The first thing we would do is calculate the couple’s wealth. Their assets are the home ($1.4 million), his super ($100,000) and her super ($250,000). So, total assets are $1.75 million. They also expect an inheritance of $350,000. It can be a little risky to include a likely inheritance as one of your own assets, but this couple are clearly factoring it into their calculations, so let’s include it as a contingent asset. Thus, total assets are $2.1 million. Against that is the one debt of $750,000. So, net assets are currently $1,350,000.
This is almost the exact value of their home. The lady states that she could retire $100,000 of debt before she leaves work, so if we assume that the debt would decrease to $650,000 by that time, then the total assets upon her retirement become $1.45 million – this time a little more than the value of the home.
Homes are great assets for retirement planning. One thing that sticks out to us in this scenario is that the lady says they love living in their current home. So, the first thing for this couple to consider is keeping their home. There are various ways potentially to do this. The most ‘extreme’ would be to use all the inheritance and (almost all) of their super to retire debt. By the time she retires, this would mean that the couple own their home, have no debt and have about $50,000 left over (probably still in super, although there would be no real advantage in having so little in super).

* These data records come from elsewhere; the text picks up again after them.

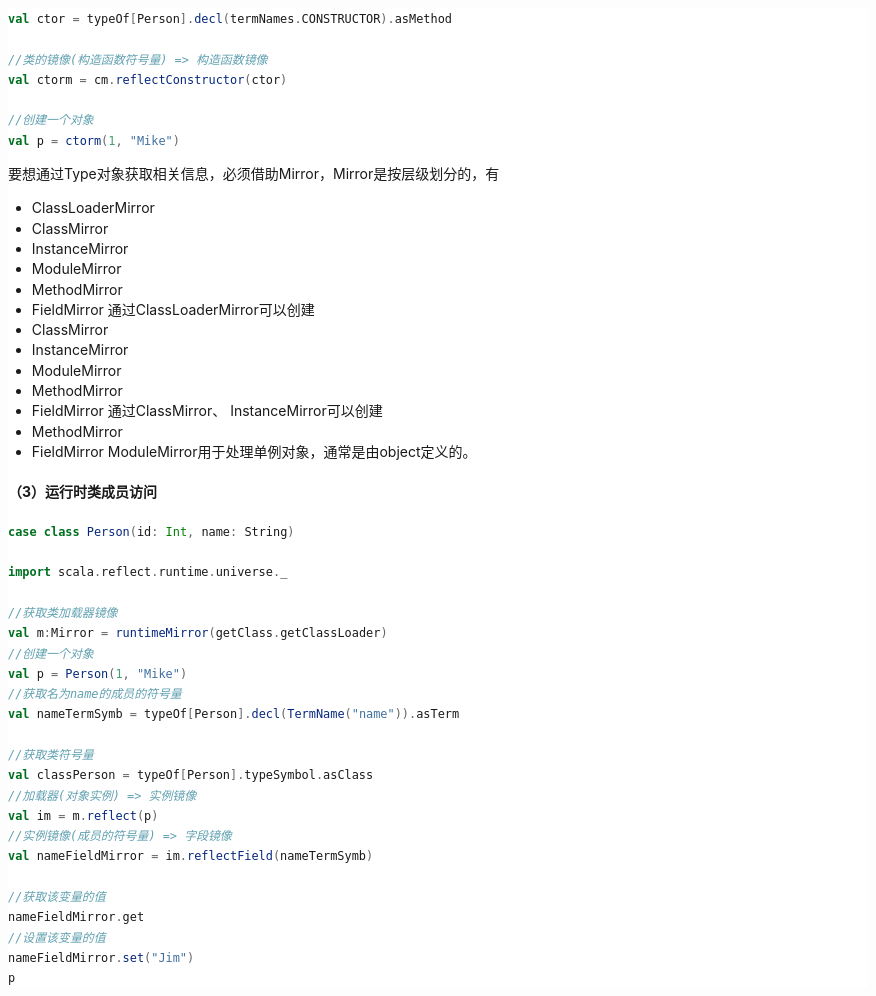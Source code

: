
 ```scala
val ctor = typeOf[Person].decl(termNames.CONSTRUCTOR).asMethod

//类的镜像(构造函数符号量) => 构造函数镜像
val ctorm = cm.reflectConstructor(ctor)

//创建一个对象
val p = ctorm(1, "Mike")
```

要想通过Type对象获取相关信息，必须借助Mirror，Mirror是按层级划分的，有
* ClassLoaderMirror
* ClassMirror
* InstanceMirror
* ModuleMirror
* MethodMirror
* FieldMirror
通过ClassLoaderMirror可以创建
* ClassMirror
* InstanceMirror
* ModuleMirror
* MethodMirror
* FieldMirror
通过ClassMirror、 InstanceMirror可以创建
* MethodMirror
* FieldMirror
ModuleMirror用于处理单例对象，通常是由object定义的。


#### （3）运行时类成员访问
```scala
case class Person(id: Int, name: String)

import scala.reflect.runtime.universe._

//获取类加载器镜像
val m:Mirror = runtimeMirror(getClass.getClassLoader)
//创建一个对象
val p = Person(1, "Mike")
//获取名为name的成员的符号量
val nameTermSymb = typeOf[Person].decl(TermName("name")).asTerm

//获取类符号量
val classPerson = typeOf[Person].typeSymbol.asClass
//加载器(对象实例) => 实例镜像
val im = m.reflect(p)
//实例镜像(成员的符号量) => 字段镜像
val nameFieldMirror = im.reflectField(nameTermSymb)

//获取该变量的值
nameFieldMirror.get
//设置该变量的值
nameFieldMirror.set("Jim")
p
```
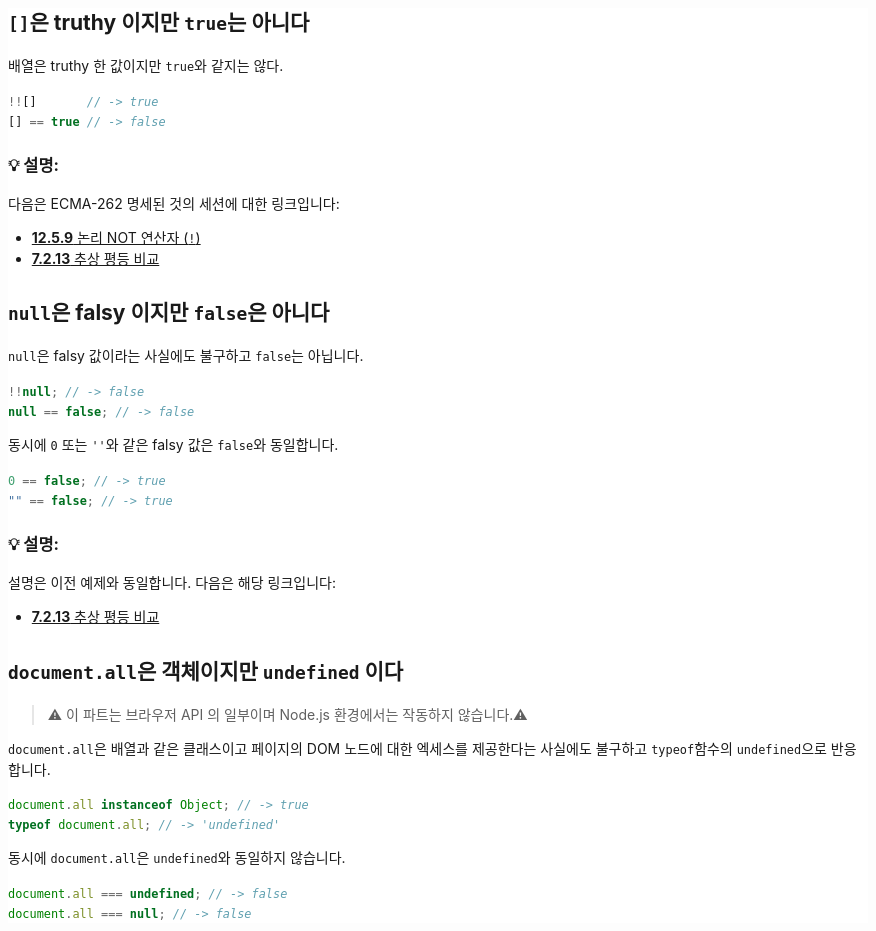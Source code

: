 ## `[]`은 truthy 이지만 `true`는 아니다

배열은 truthy 한 값이지만 `true`와 같지는 않다.

```js
!![]       // -> true
[] == true // -> false
```

### 💡 설명:

다음은 ECMA-262 명세된 것의 세션에 대한 링크입니다:

- [**12.5.9** 논리 NOT 연산자 (`!`)](https://www.ecma-international.org/ecma-262/#sec-logical-not-operator)
- [**7.2.13** 추상 평등 비교](https://www.ecma-international.org/ecma-262/#sec-abstract-equality-comparison)

## `null`은 falsy 이지만 `false`은 아니다

`null`은 falsy 값이라는 사실에도 불구하고 `false`는 아닙니다.

```js
!!null; // -> false
null == false; // -> false
```

동시에 `0` 또는 `''`와 같은 falsy 값은 `false`와 동일합니다.

```js
0 == false; // -> true
"" == false; // -> true
```

### 💡 설명:

설명은 이전 예제와 동일합니다. 다음은 해당 링크입니다:

- [**7.2.13** 추상 평등 비교](https://www.ecma-international.org/ecma-262/#sec-abstract-equality-comparison)

## `document.all`은 객체이지만 `undefined` 이다

> ⚠️ 이 파트는 브라우저 API 의 일부이며 Node.js 환경에서는 작동하지 않습니다.⚠️

`document.all`은 배열과 같은 클래스이고 페이지의 DOM 노드에 대한 엑세스를 제공한다는 사실에도 불구하고 `typeof`함수의 `undefined`으로 반응합니다.

```js
document.all instanceof Object; // -> true
typeof document.all; // -> 'undefined'
```

동시에 `document.all`은 `undefined`와 동일하지 않습니다.

```js
document.all === undefined; // -> false
document.all === null; // -> false
```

This would be a classic case of ‘asset rich and cash poor.’ But in many ways our retirement system favours people in that situation.
A less extreme version of keeping the current home would be to use the inheritance and some of the super to pay down some, but not all of the debt. They may be left, say, with $200,000 owing on the home and $250,000 in assets other than their home.
The effect of this would be that their personal ‘balance sheet’ simply has an extra asset on it (the additional super they have retained) and an extra liability (the amount remaining on the mortgage). These two figures would be equal to each other.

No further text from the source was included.